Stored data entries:

+++++

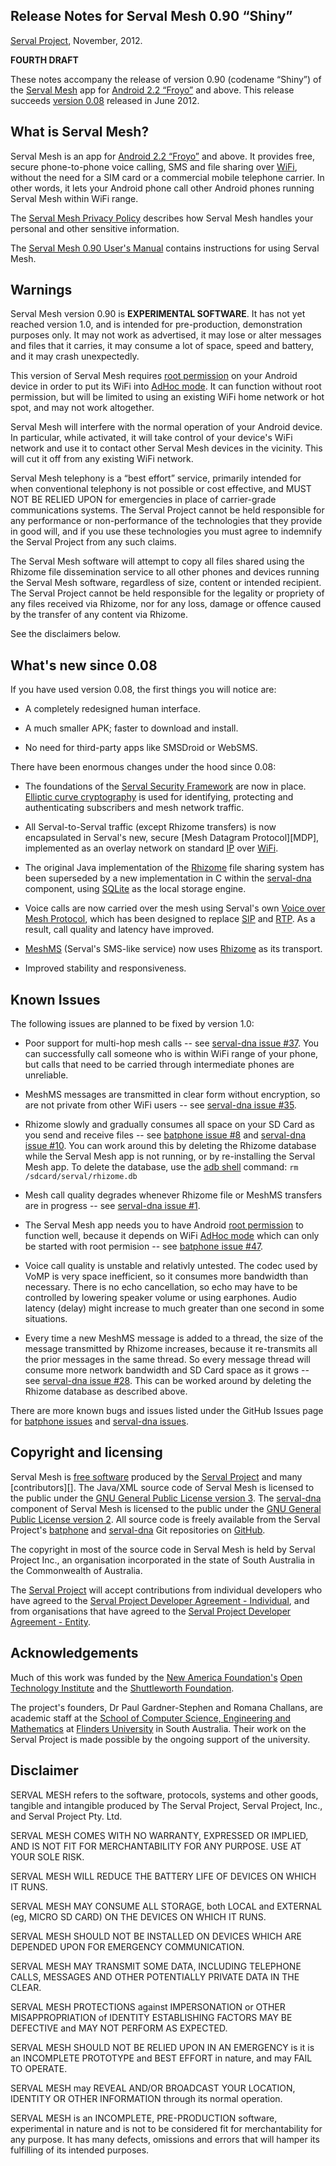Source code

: Release Notes for Serval Mesh 0.90 “Shiny”
------------------------------------------
[Serval Project][], November, 2012.

**FOURTH DRAFT**

These notes accompany the release of version 0.90 (codename “Shiny”) of the
[Serval Mesh][] app for [Android 2.2 “Froyo”][] and above.  This release
succeeds [version 0.08][] released in June 2012.

What is Serval Mesh?
--------------------

Serval Mesh is an app for [Android 2.2 “Froyo”][] and above.  It provides free,
secure phone-to-phone voice calling, SMS and file sharing over [WiFi][],
without the need for a SIM card or a commercial mobile telephone carrier.  In
other words, it lets your Android phone call other Android phones running
Serval Mesh within WiFi range.

The [Serval Mesh Privacy Policy][] describes how Serval Mesh handles your
personal and other sensitive information.

The [Serval Mesh 0.90 User's Manual](TBC) contains instructions for using
Serval Mesh.

Warnings
--------

Serval Mesh version 0.90 is **EXPERIMENTAL SOFTWARE**.  It has not yet reached
version 1.0, and is intended for pre-production, demonstration purposes only.
It may not work as advertised, it may lose or alter messages and files that it
carries, it may consume a lot of space, speed and battery, and it may crash
unexpectedly.

This version of Serval Mesh requires [root permission][] on your Android device
in order to put its WiFi into [AdHoc mode][].  It can function without root
permission, but will be limited to using an existing WiFi home network or hot
spot, and may not work altogether.

Serval Mesh will interfere with the normal operation of your Android device.
In particular, while activated, it will take control of your device's WiFi
network and use it to contact other Serval Mesh devices in the vicinity.  This
will cut it off from any existing WiFi network.

Serval Mesh telephony is a “best effort” service, primarily intended for when
conventional telephony is not possible or cost effective, and MUST NOT BE
RELIED UPON for emergencies in place of carrier-grade communications systems.
The Serval Project cannot be held responsible for any performance or
non-performance of the technologies that they provide in good will, and if you
use these technologies you must agree to indemnify the Serval Project from any
such claims.

The Serval Mesh software will attempt to copy all files shared using the
Rhizome file dissemination service to all other phones and devices running the
Serval Mesh software, regardless of size, content or intended recipient.  The
Serval Project cannot be held responsible for the legality or propriety of any
files received via Rhizome, nor for any loss, damage or offence caused by the
transfer of any content via Rhizome.

See the disclaimers below.

What's new since 0.08
---------------------

If you have used version 0.08, the first things you will notice are:

 * A completely redesigned human interface.

 * A much smaller APK; faster to download and install.

 * No need for third-party apps like SMSDroid or WebSMS.

There have been enormous changes under the hood since 0.08:

 * The foundations of the [Serval Security Framework][] are now in place.
   [Elliptic curve cryptography][NaCl] is used for identifying, protecting and
   authenticating subscribers and mesh network traffic.

 * All Serval-to-Serval traffic (except Rhizome transfers) is now encapsulated
   in Serval's new, secure [Mesh Datagram Protocol][MDP], implemented as an
   overlay network on standard [IP][] over [WiFi][].

 * The original Java implementation of the [Rhizome][] file sharing system has
   been superseded by a new implementation in C within the [serval-dna][]
   component, using [SQLite][] as the local storage engine.

 * Voice calls are now carried over the mesh using Serval's own [Voice over
   Mesh Protocol][VoMP], which has been designed to replace [SIP][] and
   [RTP][].  As a result, call quality and latency have improved.

 * [MeshMS][] (Serval's SMS-like service) now uses [Rhizome][] as its transport.

 * Improved stability and responsiveness.

Known Issues
------------

The following issues are planned to be fixed by version 1.0:

 * Poor support for multi-hop mesh calls -- see [serval-dna issue #37][].  You
   can successfully call someone who is within WiFi range of your phone, but
   calls that need to be carried through intermediate phones are unreliable.

 * MeshMS messages are transmitted in clear form without encryption, so are not
   private from other WiFi users -- see [serval-dna issue #35][].

 * Rhizome slowly and gradually consumes all space on your SD Card as you send
   and receive files -- see [batphone issue #8][] and [serval-dna issue #10][].
   You can work around this by deleting the Rhizome database while the Serval
   Mesh app is not running, or by re-installing the Serval Mesh app.  To delete
   the database, use the [adb shell][] command: `rm /sdcard/serval/rhizome.db`

 * Mesh call quality degrades whenever Rhizome file or MeshMS transfers are in
   progress -- see [serval-dna issue #1][].

 * The Serval Mesh app needs you to have Android [root permission][] to
   function well, because it depends on WiFi [AdHoc mode][] which can only be
   started with root permision -- see [batphone issue #47][].

 * Voice call quality is unstable and relativly untested.  The codec used by
   VoMP is very space inefficient, so it consumes more bandwidth than
   necessary.  There is no echo cancellation, so echo may have to be controlled
   by lowering speaker volume or using earphones.  Audio latency (delay) might
   increase to much greater than one second in some situations.

 * Every time a new MeshMS message is added to a thread, the size of the
   message transmitted by Rhizome increases, because it re-transmits all the
   prior messages in the same thread.  So every message thread will consume
   more network bandwidth and SD Card space as it grows -- see [serval-dna
   issue #28][].  This can be worked around by deleting the Rhizome database as
   described above.

There are more known bugs and issues listed under the GitHub Issues page for
[batphone issues][] and [serval-dna issues][].

Copyright and licensing
-----------------------

Serval Mesh is [free software][] produced by the [Serval Project][] and many
[contributors][].  The Java/XML source code of Serval Mesh is licensed to the
public under the [GNU General Public License version 3][GPL3].  The
[serval-dna][] component of Serval Mesh is licensed to the public under the
[GNU General Public License version 2][GPL2].  All source code is freely
available from the Serval Project's [batphone][] and [serval-dna][] Git
repositories on [GitHub][].

The copyright in most of the source code in Serval Mesh is held by Serval
Project Inc., an organisation incorporated in the state of South Australia in
the Commonwealth of Australia.

The [Serval Project][] will accept contributions from individual developers who
have agreed to the [Serval Project Developer Agreement - Individual][individ],
and from organisations that have agreed to the [Serval Project Developer
Agreement - Entity][entity].

Acknowledgements
----------------

Much of this work was funded by the [New America Foundation's][NAF] [Open
Technology Institute][OTI] and the [Shuttleworth Foundation][].

The project's founders, Dr Paul Gardner-Stephen and Romana Challans, are
academic staff at the [School of Computer Science, Engineering and
Mathematics][CSEM] at [Flinders University][] in South Australia.  Their work
on the Serval Project is made possible by the ongoing support of the
university.

Disclaimer
----------

SERVAL MESH refers to the software, protocols, systems and other goods,
tangible and intangible produced by The Serval Project, Serval Project, Inc.,
and Serval Project Pty. Ltd.

SERVAL MESH COMES WITH NO WARRANTY, EXPRESSED OR IMPLIED, AND IS NOT FIT FOR
MERCHANTABILITY FOR ANY PURPOSE. USE AT YOUR SOLE RISK.

SERVAL MESH WILL REDUCE THE BATTERY LIFE OF DEVICES ON WHICH IT RUNS.

SERVAL MESH MAY CONSUME ALL STORAGE, both LOCAL and EXTERNAL (eg, MICRO SD
CARD) ON THE DEVICES ON WHICH IT RUNS.

SERVAL MESH SHOULD NOT BE INSTALLED ON DEVICES WHICH ARE DEPENDED UPON FOR
EMERGENCY COMMUNICATION.

SERVAL MESH MAY TRANSMIT SOME DATA, INCLUDING TELEPHONE CALLS, MESSAGES AND
OTHER POTENTIALLY PRIVATE DATA IN THE CLEAR.

SERVAL MESH PROTECTIONS against IMPERSONATION or OTHER MISAPPROPRIATION of
IDENTITY ESTABLISHING FACTORS MAY BE DEFECTIVE and MAY NOT PERFORM AS EXPECTED.

SERVAL MESH SHOULD NOT BE RELIED UPON IN AN EMERGENCY is it is an INCOMPLETE
PROTOTYPE and BEST EFFORT in nature, and may FAIL TO OPERATE.

SERVAL MESH may REVEAL AND/OR BROADCAST YOUR LOCATION, IDENTITY OR OTHER
INFORMATION through its normal operation.

SERVAL MESH is an INCOMPLETE, PRE-PRODUCTION software, experimental in nature
and is not to be considered fit for merchantability for any purpose.  It has
many defects, omissions and errors that will hamper its fulfilling of its
intended purposes.


[Serval Project]: http://www.servalproject.org/
[Serval Mesh]: https://play.google.com/store/apps/details?id=org.servalproject
[Serval Mesh Privacy Policy]: ./PRIVACY.md
[Serval Security Framework]: https://github.com/servalproject/serval-docs/blob/master/serval-security-framework/ServalSecurityFramework.odt
[version 0.08]: ./doc/RELEASE-0.08.md
[NAF]: http://www.newamerica.net/
[OTI]: http://oti.newamerica.net/
[Shuttleworth Foundation]: http://www.shuttleworthfoundation.org/
[Flinders University]: http://www.flinders.edu.au/
[CSEM]: http://www.flinders.edu.au/science_engineering/csem/
[Android 2.2 “Froyo”]: http://developer.android.com/about/versions/android-2.2-highlights.html
[Rhizome]: http://developer.servalproject.org/dokuwiki/doku.php?id=content:technologies:rhizome
[MeshMS]: http://developer.servalproject.org/dokuwiki/doku.php?id=content:technologies:meshms
[VoMP]: http://developer.servalproject.org/dokuwiki/doku.php?id=content:technologies:vomp
[NaCl]: http://nacl.cr.yp.to/
[IP]: http://en.wikipedia.org/wiki/Internet_Protocol
[WiFi]: http://en.wikipedia.org/wiki/Wi-Fi
[SQLite]: http://www.sqlite.org/
[SIP]: http://en.wikipedia.org/wiki/Session_Initiation_Protocol
[RTP]: http://en.wikipedia.org/wiki/Real-time_Transport_Protocol
[batphone]: https://github.com/servalproject/batphone
[serval-dna]: https://github.com/servalproject/serval-dna
[GitHub]: https://github.com/servalproject
[free software]: http://www.gnu.org/philosophy/free-sw.html
[root permission]: http://en.wikipedia.org/wiki/Android_rooting
[AdHoc mode]: http://compnetworking.about.com/cs/wirelessfaqs/f/adhocwireless.htm
[batphone issues]: https://github.com/servalproject/batphone/issues
[serval-dna issues]: https://github.com/servalproject/serval-dna/issues
[adb shell]: http://developer.android.com/tools/help/adb.html
[GPL3]: http://gplv3.fsf.org/
[GPL2]: http://www.gnu.org/licenses/gpl-2.0.html
[individ]: http://developer.servalproject.org/dokuwiki/lib/exe/fetch.php?media=content:software:developeragreements:serval_project_inc-individual.pdf
[entity]: http://developer.servalproject.org/dokuwiki/lib/exe/fetch.php?media=content:software:developeragreements:serval_project_inc-entity.pdf
[batphone issue #8]: https://github.com/servalproject/batphone/issues/8
[batphone issue #47]: https://github.com/servalproject/batphone/issues/47
[serval-dna issue #1]: https://github.com/servalproject/serval-dna/issues/1
[serval-dna issue #10]: https://github.com/servalproject/serval-dna/issues/10
[serval-dna issue #28]: https://github.com/servalproject/serval-dna/issues/28
[serval-dna issue #35]: https://github.com/servalproject/serval-dna/issues/35
[serval-dna issue #37]: https://github.com/servalproject/serval-dna/issues/37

+++++

Your objective: Write out, from the lines above, only those from the line with "SERVAL MESH MAY TRANSMIT" to the line with "IDENTITY ESTABLISHING FACTORS", exactly as given, including the first and the last.

Solution:
SERVAL MESH MAY TRANSMIT SOME DATA, INCLUDING TELEPHONE CALLS, MESSAGES AND
OTHER POTENTIALLY PRIVATE DATA IN THE CLEAR.

SERVAL MESH PROTECTIONS against IMPERSONATION or OTHER MISAPPROPRIATION of
IDENTITY ESTABLISHING FACTORS MAY BE DEFECTIVE and MAY NOT PERFORM AS EXPECTED.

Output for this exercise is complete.